**Description of the task:**
Below are some records; copy each line in them that contains "uuid".

**Data supplied:**
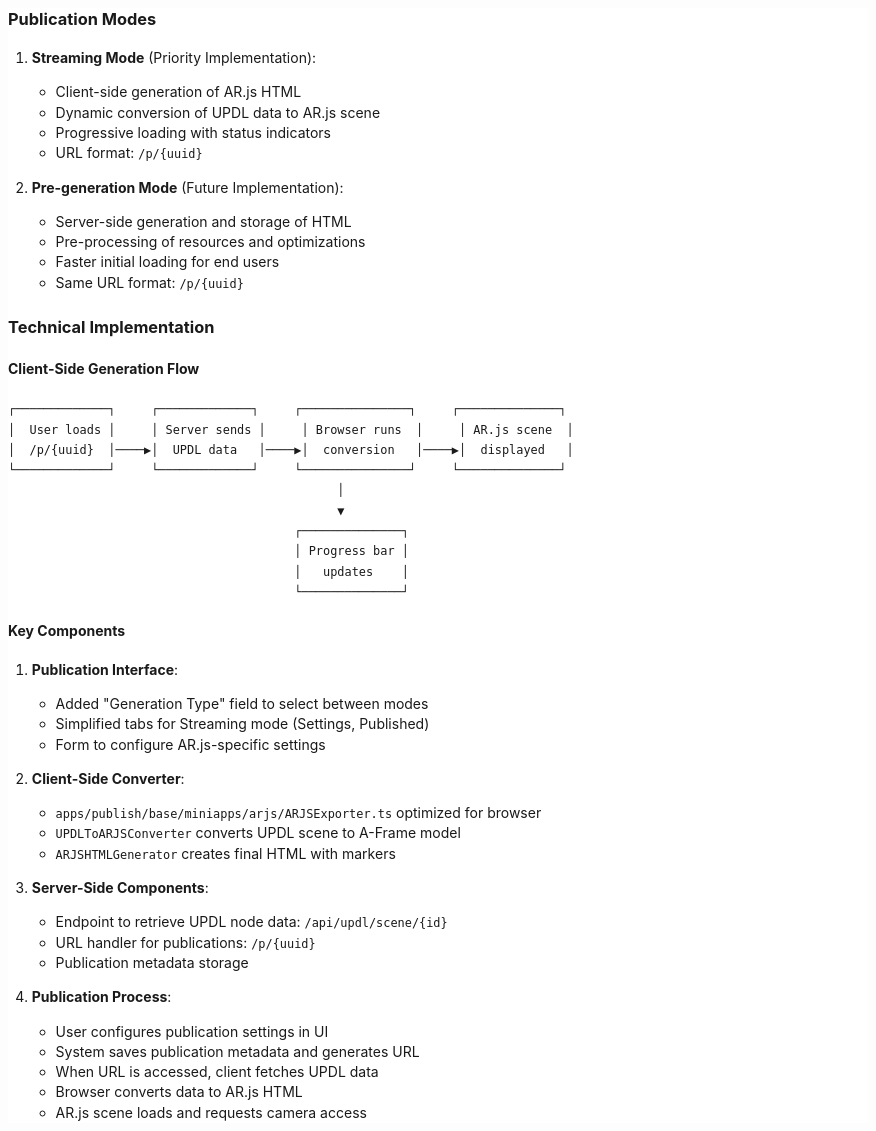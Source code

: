 ### Publication Modes

1. **Streaming Mode** (Priority Implementation):

    - Client-side generation of AR.js HTML
    - Dynamic conversion of UPDL data to AR.js scene
    - Progressive loading with status indicators
    - URL format: `/p/{uuid}`

2. **Pre-generation Mode** (Future Implementation):
    - Server-side generation and storage of HTML
    - Pre-processing of resources and optimizations
    - Faster initial loading for end users
    - Same URL format: `/p/{uuid}`

### Technical Implementation

#### Client-Side Generation Flow

```
┌─────────────┐     ┌─────────────┐     ┌───────────────┐     ┌──────────────┐
│  User loads │     │ Server sends │     │ Browser runs  │     │ AR.js scene  │
│  /p/{uuid}  │────▶│  UPDL data   │────▶│  conversion   │────▶│  displayed   │
└─────────────┘     └─────────────┘     └───────────────┘     └──────────────┘
                                              │
                                              ▼
                                        ┌──────────────┐
                                        │ Progress bar │
                                        │   updates    │
                                        └──────────────┘
```

#### Key Components

1. **Publication Interface**:

    - Added "Generation Type" field to select between modes
    - Simplified tabs for Streaming mode (Settings, Published)
    - Form to configure AR.js-specific settings

2. **Client-Side Converter**:

    - `apps/publish/base/miniapps/arjs/ARJSExporter.ts` optimized for browser
    - `UPDLToARJSConverter` converts UPDL scene to A-Frame model
    - `ARJSHTMLGenerator` creates final HTML with markers

3. **Server-Side Components**:

    - Endpoint to retrieve UPDL node data: `/api/updl/scene/{id}`
    - URL handler for publications: `/p/{uuid}`
    - Publication metadata storage

4. **Publication Process**:
    - User configures publication settings in UI
    - System saves publication metadata and generates URL
    - When URL is accessed, client fetches UPDL data
    - Browser converts data to AR.js HTML
    - AR.js scene loads and requests camera access
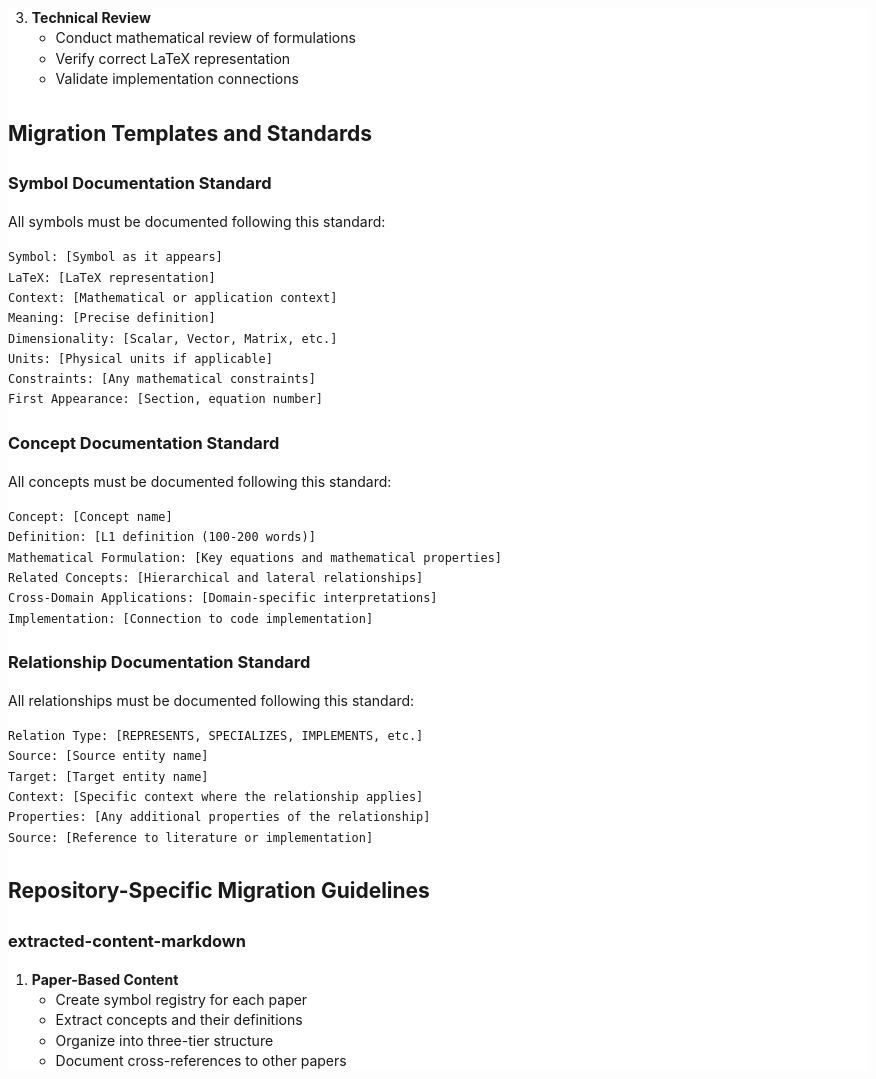 3. **Technical Review**
   - Conduct mathematical review of formulations
   - Verify correct LaTeX representation
   - Validate implementation connections

## Migration Templates and Standards

### Symbol Documentation Standard

All symbols must be documented following this standard:

```
Symbol: [Symbol as it appears]
LaTeX: [LaTeX representation]
Context: [Mathematical or application context]
Meaning: [Precise definition]
Dimensionality: [Scalar, Vector, Matrix, etc.]
Units: [Physical units if applicable]
Constraints: [Any mathematical constraints]
First Appearance: [Section, equation number]
```

### Concept Documentation Standard

All concepts must be documented following this standard:

```
Concept: [Concept name]
Definition: [L1 definition (100-200 words)]
Mathematical Formulation: [Key equations and mathematical properties]
Related Concepts: [Hierarchical and lateral relationships]
Cross-Domain Applications: [Domain-specific interpretations]
Implementation: [Connection to code implementation]
```

### Relationship Documentation Standard

All relationships must be documented following this standard:

```
Relation Type: [REPRESENTS, SPECIALIZES, IMPLEMENTS, etc.]
Source: [Source entity name]
Target: [Target entity name]
Context: [Specific context where the relationship applies]
Properties: [Any additional properties of the relationship]
Source: [Reference to literature or implementation]
```

## Repository-Specific Migration Guidelines

### extracted-content-markdown

1. **Paper-Based Content**
   - Create symbol registry for each paper
   - Extract concepts and their definitions
   - Organize into three-tier structure
   - Document cross-references to other papers
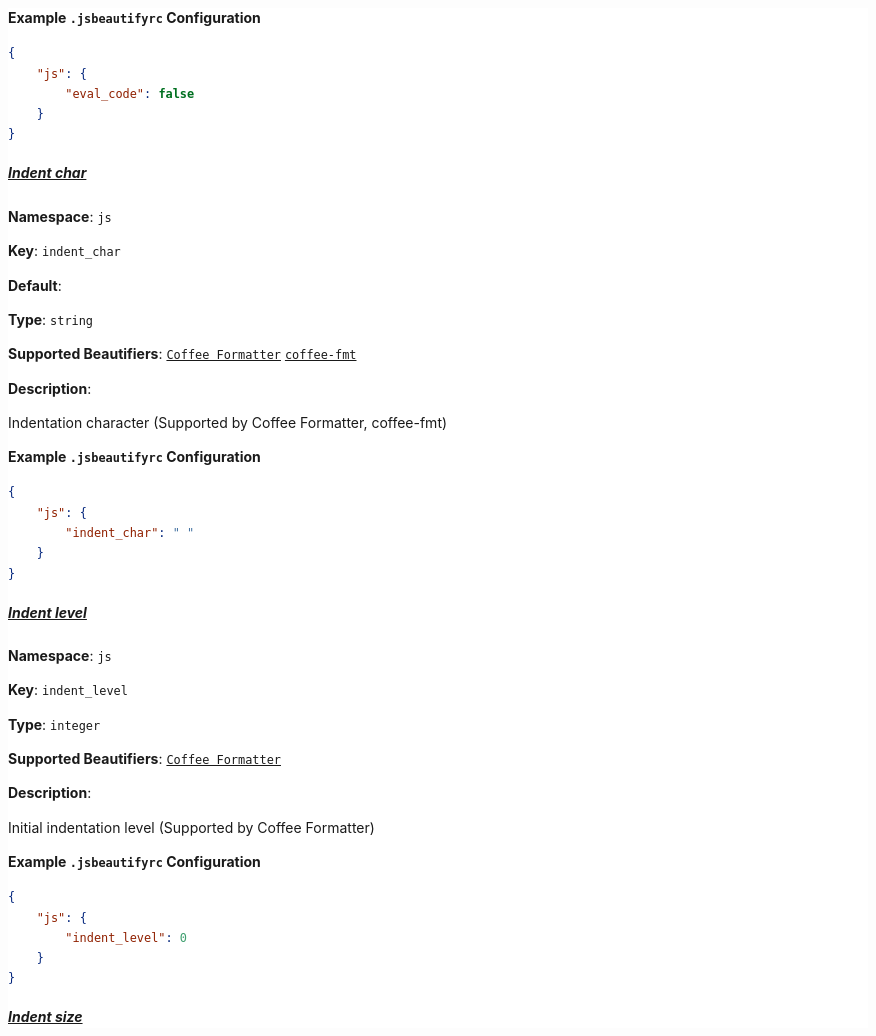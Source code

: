 **Example `.jsbeautifyrc` Configuration**

```json
{
    "js": {
        "eval_code": false
    }
}
```

#####  [Indent char](#indent-char) 

**Namespace**: `js`

**Key**: `indent_char`

**Default**: ` `

**Type**: `string`

**Supported Beautifiers**:  [`Coffee Formatter`](#coffee-formatter)  [`coffee-fmt`](#coffee-fmt) 

**Description**:

Indentation character (Supported by Coffee Formatter, coffee-fmt)

**Example `.jsbeautifyrc` Configuration**

```json
{
    "js": {
        "indent_char": " "
    }
}
```

#####  [Indent level](#indent-level) 

**Namespace**: `js`

**Key**: `indent_level`

**Type**: `integer`

**Supported Beautifiers**:  [`Coffee Formatter`](#coffee-formatter) 

**Description**:

Initial indentation level (Supported by Coffee Formatter)

**Example `.jsbeautifyrc` Configuration**

```json
{
    "js": {
        "indent_level": 0
    }
}
```

#####  [Indent size](#indent-size)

**Your solution:**
    - URL format: `/p/{uuid}`
    - Same URL format: `/p/{uuid}`
│  /p/{uuid}  │────▶│  UPDL data   │────▶│  conversion   │────▶│  displayed   │
    - URL handler for publications: `/p/{uuid}`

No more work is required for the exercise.